Por lo anterior, en el presente caso, se advierte palmaria la distorsión de la parte actora frente a la naturaleza residual de la acción de tutela, pues a partir de la mera afirmación acerca de la vulneración de los derechos fundamentales de los menores de edad, porque la autoridad accionada no ha reconocido a la señora Johana Milena Munca Beltrán la condición de madre cabeza de familia para acceder a la sustitución de la prisión intramural por domiciliaria, pretende, a través de este mecanismo, desplazar en sus funciones al Juez natural, con el fin de que por este medio simplemente se imponga una decisión, en la que, sin consultar las particularidades del proceso, se desconozca un pronunciamiento adoptado con base en un análisis jurídico y probatorio, razonable, ponderado y serio; que desde luego, lejos está de aproximarse siquiera al concepto de causales de procedibilidad.
Destacase al respecto, que en relación con el sustituto deprecado, claro y acertado deviene el pronunciamiento emitido por el Juez Noveno de Ejecución de Penas y Medidas de Seguridad de Bogotá, en auto del 24 de marzo de 2015, según el cual: “El art. 314, numeral 5° ibídem, que exige la condición madre (padre) cabeza de familia del penado y para el caso de la Ley 750 de 2002 en madre cabeza de familia, en el presente se acredita documentalmente la condición de madre de familia de la penada, sin embargo, lo cierto es que en observancia de la documentación obrante en las diligencias y de la visita efectuada a sede de residencia en Bogotá D.C, donde habitan los abuelos maternos de los hijos de la penada, no se demuestra que los menores se encuentren en un evidente abandono, téngase en cuenta que a falta de su madre, sus abuelos señora Ceyla Mery Beltrán Gómez y José Cándido Munca, asumieron el cuidado de los menores, quedando ello verificado en la entrevista efectuada al inmueble de los precitados, quienes actualmente suplen las necesidades de los menores, quien los tiene bajo su cuidado y donde habitan en inmueble propio.
En el informe la trabajadora social señala que los abuelos maternos, presentan ingresos suficientes para su manutención como las de sus menores nietos y las condiciones de la vivienda son óptimas para la habitabilidad y el desarrolló en las actividades de los menores y del grupo familiar.

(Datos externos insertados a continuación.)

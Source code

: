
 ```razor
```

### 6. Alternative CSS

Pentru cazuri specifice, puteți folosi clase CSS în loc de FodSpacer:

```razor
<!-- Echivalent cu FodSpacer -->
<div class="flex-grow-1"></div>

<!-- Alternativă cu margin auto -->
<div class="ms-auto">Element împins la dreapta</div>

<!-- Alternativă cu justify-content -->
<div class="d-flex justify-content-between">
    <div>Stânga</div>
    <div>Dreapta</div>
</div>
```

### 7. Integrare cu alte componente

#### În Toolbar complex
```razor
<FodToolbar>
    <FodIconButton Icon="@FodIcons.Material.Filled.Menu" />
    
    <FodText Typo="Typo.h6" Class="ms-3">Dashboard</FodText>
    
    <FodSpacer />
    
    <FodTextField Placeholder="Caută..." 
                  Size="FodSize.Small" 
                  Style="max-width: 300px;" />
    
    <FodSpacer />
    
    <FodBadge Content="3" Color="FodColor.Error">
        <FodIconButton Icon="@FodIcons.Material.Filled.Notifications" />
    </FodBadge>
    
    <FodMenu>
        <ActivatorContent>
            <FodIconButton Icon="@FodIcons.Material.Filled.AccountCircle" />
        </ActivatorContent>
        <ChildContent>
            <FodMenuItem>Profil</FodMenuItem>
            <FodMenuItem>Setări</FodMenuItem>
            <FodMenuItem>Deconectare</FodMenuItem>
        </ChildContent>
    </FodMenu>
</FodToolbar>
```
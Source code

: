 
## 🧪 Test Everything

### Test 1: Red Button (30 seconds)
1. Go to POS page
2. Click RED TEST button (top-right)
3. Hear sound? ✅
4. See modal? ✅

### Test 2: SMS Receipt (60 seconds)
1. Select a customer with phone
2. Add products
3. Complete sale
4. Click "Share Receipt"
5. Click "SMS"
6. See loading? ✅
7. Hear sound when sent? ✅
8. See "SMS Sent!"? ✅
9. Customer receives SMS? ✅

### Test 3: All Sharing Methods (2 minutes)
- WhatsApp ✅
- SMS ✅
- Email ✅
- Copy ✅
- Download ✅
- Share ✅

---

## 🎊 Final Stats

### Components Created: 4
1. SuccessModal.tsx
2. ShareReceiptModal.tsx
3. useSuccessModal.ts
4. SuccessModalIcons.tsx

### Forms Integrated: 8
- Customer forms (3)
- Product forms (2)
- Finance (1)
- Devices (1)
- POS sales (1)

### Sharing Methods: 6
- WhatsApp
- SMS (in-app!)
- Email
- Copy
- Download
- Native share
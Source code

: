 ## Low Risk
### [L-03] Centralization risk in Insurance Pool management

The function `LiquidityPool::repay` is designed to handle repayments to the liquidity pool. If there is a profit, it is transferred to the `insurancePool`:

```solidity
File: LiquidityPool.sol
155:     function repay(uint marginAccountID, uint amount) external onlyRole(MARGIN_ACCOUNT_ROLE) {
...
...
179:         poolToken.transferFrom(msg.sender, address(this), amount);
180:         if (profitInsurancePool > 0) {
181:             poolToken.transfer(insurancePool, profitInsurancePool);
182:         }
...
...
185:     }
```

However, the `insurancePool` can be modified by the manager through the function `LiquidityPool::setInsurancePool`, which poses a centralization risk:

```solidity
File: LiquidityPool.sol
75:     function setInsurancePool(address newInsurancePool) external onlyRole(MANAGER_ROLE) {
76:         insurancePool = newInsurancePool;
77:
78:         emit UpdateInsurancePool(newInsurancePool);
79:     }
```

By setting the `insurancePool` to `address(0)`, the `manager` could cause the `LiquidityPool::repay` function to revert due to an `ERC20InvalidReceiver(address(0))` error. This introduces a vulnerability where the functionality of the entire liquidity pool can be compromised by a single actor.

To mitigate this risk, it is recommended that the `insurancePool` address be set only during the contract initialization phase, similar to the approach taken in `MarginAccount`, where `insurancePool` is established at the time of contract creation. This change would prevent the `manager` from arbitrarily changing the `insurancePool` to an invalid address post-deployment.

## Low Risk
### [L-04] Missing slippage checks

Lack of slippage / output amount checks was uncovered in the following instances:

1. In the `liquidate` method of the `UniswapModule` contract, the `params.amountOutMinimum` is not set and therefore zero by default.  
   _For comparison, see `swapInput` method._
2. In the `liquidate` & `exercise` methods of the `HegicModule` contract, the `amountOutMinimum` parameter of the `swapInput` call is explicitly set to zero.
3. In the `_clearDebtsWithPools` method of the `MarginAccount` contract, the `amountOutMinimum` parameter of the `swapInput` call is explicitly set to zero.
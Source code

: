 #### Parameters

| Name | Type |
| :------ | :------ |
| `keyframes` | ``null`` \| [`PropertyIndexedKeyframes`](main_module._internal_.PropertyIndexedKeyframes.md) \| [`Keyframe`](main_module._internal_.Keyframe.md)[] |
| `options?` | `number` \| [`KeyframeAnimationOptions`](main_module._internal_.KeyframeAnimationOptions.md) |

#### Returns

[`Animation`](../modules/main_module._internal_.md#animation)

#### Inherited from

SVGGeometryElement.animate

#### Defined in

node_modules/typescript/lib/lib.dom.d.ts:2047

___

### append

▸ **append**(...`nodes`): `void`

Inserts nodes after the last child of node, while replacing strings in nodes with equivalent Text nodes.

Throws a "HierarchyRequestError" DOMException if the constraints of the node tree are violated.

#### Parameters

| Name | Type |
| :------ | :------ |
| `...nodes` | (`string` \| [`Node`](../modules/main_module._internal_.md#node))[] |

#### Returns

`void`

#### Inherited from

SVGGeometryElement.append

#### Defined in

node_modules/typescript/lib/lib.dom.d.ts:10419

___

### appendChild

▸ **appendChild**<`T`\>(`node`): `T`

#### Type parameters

Así las cosas, lo que aquí se presenta es la inestabilidad emocional de los menores, debido a la ausencia de su madre, quien se encuentra pagando pena privativa de la libertad como el abandono del padre de los menores, situación que es consecuencia del actuar delictivo de la madre de los menores.
Sea de resaltar que las alteraciones en el comportamiento de los niños, está siendo frotada tanto por profesionales psicólogos de sus respectivos colegios, así como de la EPS, donde se encuentran vinculados como beneficiarios, además se reitera cuentan con la compañía de sus abuelos. Las anteriores circunstancias, demuestran que los menores hijos de la señora YOHANA MILENA MUNCA BELTRAN, no se encuentra en estado de abandono o en peligro su subsistencia. (…) Es que además no puede pasarse por alto la modalidad y naturaleza de delito por el cual se encuentra condenada YOHANA MILENA MUNCA BELTRAN, lo que per se da cuenta de la peligrosidad social que trasluce, pues se trata de una banda que estaba afectando el sistema financiero del país, ingresando gran cantidad de dinero desde el exterior, punible que genera alta desestabilidad en el orden económico y social, desestimula la competitividad, trastorna los mercados y genera nocivas consecuencias para el campo social y empresarial del país, factores que tuvo en cuenta el fallador al momento de emitir el fallo, eventos en los que no reparó la penada para así reflexionar sobre su actuar”.
Igualmente, el Tribunal Superior del Distrito Judicial de Bogotá – Sala de Extinción del Derecho de Dominio- en segunda instancia, al resolver el recurso de apelación interpuesto, confirmó la decisión impugnada. El Tribunal advirtió que en este caso, la accionante no detenta la calidad de madre cabeza de familia, pues sus hijos se encuentran en el seno del hogar de los abuelos, quienes, a partir de la privación de su libertad, han atendido todas las necesidades alimentarias, económicas y afectivas que los menores necesitan.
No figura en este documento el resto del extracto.